# HOW TO COMPLETE THIS TASK:
Copy exactly the lines of the data below, beginning with the line with "nom de chat</button>" and ending with the line with "### JavaScript 的歷史". Pictures are to be omitted.

# RECORDS TO USE:
*** Begin section ***
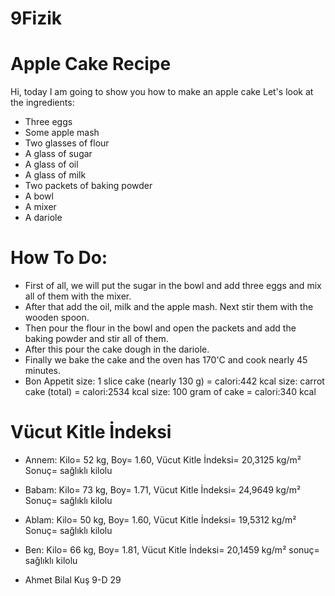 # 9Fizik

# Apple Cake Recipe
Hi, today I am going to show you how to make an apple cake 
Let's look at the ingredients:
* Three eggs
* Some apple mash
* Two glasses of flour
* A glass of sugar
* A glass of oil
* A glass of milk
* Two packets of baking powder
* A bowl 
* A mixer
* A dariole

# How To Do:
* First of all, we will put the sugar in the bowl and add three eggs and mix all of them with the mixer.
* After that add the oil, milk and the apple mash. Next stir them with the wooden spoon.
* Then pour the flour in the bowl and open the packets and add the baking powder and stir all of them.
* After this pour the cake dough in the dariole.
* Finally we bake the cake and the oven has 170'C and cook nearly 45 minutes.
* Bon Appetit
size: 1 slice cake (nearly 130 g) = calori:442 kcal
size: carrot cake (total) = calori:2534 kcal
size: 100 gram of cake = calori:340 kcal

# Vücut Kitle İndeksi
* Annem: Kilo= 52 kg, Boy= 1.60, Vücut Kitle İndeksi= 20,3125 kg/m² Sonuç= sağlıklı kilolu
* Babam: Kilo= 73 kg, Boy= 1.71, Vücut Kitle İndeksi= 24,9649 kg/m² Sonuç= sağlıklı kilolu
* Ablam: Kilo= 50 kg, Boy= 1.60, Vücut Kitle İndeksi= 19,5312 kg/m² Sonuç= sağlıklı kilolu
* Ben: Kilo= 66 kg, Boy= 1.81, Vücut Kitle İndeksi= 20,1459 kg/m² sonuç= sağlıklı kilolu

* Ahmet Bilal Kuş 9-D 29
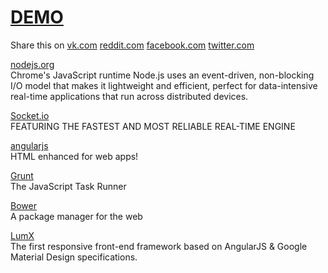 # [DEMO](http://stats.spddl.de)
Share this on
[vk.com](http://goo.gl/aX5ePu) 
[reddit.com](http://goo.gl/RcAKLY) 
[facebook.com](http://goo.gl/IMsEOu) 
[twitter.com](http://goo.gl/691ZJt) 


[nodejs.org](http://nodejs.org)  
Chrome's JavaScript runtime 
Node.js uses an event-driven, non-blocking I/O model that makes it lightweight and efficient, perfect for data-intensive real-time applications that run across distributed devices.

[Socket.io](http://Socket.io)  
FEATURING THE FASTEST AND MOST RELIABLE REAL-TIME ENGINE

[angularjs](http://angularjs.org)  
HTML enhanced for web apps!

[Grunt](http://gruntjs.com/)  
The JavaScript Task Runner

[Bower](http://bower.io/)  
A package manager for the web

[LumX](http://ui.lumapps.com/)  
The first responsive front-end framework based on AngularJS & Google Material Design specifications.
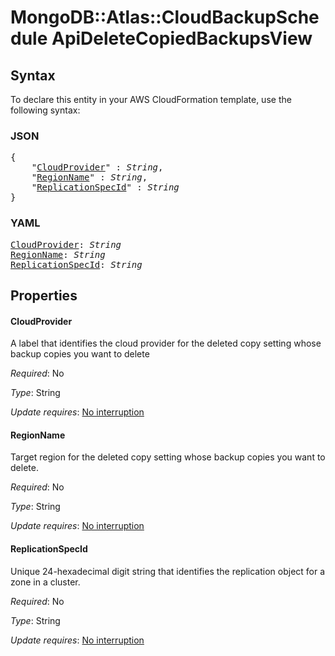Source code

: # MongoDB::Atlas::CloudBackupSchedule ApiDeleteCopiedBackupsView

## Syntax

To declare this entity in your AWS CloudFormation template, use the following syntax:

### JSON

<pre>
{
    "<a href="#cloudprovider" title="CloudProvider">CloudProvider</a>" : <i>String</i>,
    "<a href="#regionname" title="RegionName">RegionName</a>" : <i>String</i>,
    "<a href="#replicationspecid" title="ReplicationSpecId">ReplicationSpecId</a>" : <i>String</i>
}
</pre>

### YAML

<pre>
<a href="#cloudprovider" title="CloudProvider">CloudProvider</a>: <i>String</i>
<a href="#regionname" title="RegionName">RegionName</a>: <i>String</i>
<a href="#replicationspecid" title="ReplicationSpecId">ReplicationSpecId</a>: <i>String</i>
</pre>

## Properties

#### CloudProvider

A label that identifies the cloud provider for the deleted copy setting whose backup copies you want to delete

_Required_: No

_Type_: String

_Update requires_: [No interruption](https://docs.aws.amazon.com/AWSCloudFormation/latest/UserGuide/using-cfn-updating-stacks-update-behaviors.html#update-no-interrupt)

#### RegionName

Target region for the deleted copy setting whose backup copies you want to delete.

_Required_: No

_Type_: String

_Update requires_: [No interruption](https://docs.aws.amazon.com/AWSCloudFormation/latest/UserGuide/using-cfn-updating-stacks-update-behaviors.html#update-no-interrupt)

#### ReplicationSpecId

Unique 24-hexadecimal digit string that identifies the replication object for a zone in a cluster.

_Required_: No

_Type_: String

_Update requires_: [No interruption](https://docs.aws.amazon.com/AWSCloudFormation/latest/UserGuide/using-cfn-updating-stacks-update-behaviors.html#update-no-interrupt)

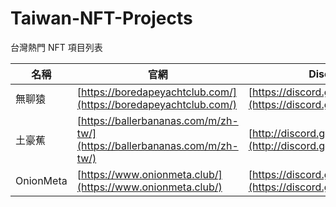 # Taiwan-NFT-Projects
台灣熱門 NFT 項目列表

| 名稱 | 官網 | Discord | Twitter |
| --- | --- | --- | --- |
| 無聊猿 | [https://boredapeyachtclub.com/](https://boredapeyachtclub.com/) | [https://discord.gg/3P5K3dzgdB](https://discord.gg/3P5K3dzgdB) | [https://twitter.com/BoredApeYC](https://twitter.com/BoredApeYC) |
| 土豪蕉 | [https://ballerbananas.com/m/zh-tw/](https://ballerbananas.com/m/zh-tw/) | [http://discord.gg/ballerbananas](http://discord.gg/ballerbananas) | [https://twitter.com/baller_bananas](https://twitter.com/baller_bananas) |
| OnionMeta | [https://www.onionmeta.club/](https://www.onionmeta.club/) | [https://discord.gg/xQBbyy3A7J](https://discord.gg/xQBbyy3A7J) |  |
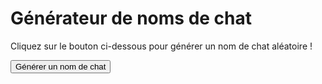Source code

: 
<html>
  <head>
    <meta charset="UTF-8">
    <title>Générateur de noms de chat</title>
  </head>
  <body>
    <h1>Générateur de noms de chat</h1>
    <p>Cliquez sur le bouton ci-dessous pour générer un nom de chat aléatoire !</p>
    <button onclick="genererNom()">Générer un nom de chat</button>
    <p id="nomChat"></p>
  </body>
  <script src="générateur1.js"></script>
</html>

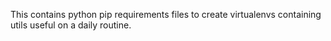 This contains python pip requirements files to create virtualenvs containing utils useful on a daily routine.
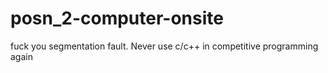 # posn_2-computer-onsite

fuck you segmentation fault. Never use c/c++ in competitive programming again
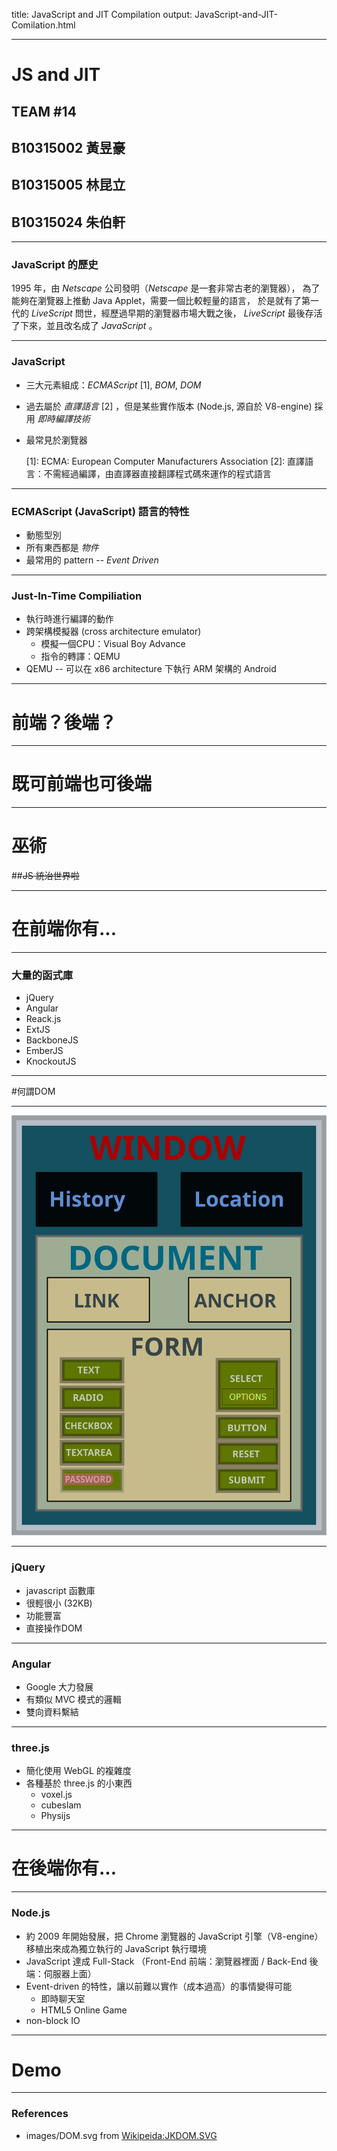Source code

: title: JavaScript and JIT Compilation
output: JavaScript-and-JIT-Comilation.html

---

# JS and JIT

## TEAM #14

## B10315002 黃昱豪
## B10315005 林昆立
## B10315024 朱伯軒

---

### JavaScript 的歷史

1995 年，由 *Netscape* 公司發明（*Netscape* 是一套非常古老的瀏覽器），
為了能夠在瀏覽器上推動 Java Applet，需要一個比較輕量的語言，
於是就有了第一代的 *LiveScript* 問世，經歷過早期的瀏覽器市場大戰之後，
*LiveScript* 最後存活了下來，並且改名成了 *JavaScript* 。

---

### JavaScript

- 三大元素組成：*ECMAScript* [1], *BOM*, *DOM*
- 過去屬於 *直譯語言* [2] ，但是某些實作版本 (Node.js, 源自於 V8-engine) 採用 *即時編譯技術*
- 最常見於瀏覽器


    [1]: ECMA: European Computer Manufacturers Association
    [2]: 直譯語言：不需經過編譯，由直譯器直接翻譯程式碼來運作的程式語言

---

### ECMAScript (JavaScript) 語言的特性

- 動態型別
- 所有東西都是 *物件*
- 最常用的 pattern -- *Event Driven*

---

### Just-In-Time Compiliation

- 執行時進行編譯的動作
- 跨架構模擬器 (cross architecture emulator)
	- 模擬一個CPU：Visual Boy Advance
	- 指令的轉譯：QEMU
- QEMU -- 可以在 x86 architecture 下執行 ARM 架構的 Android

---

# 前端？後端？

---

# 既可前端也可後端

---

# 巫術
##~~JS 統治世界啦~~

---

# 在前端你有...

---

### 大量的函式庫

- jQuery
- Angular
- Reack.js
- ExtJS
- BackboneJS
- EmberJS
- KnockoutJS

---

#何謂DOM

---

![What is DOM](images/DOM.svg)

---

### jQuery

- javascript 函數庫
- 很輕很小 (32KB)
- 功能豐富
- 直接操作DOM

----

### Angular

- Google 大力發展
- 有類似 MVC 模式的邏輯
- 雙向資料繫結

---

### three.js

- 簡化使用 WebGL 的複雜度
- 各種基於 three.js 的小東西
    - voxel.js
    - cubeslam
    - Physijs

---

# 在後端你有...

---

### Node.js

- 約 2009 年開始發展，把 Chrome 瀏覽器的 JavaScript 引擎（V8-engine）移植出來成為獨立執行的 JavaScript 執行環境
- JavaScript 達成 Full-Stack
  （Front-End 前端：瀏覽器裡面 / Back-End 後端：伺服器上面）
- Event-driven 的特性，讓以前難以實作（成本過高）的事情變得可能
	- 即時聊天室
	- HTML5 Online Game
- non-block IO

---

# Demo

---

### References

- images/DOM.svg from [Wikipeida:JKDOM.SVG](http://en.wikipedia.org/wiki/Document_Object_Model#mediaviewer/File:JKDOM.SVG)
*** End section ***
# COMPLETED EXERCISE:
    <button onclick="genererNom()">Générer un nom de chat</button>
    <p id="nomChat"></p>
  </body>
  <script src="générateur1.js"></script>
</html>

 This contains python pip requirements files to create virtualenvs containing utils useful on a daily routine.
 # posn_2-computer-onsite

fuck you segmentation fault. Never use c/c++ in competitive programming again
Source code

: title: JavaScript and JIT Compilation
output: JavaScript-and-JIT-Comilation.html

---

# JS and JIT

## TEAM #14

## B10315002 黃昱豪
## B10315005 林昆立
## B10315024 朱伯軒

---

### JavaScript 的歷史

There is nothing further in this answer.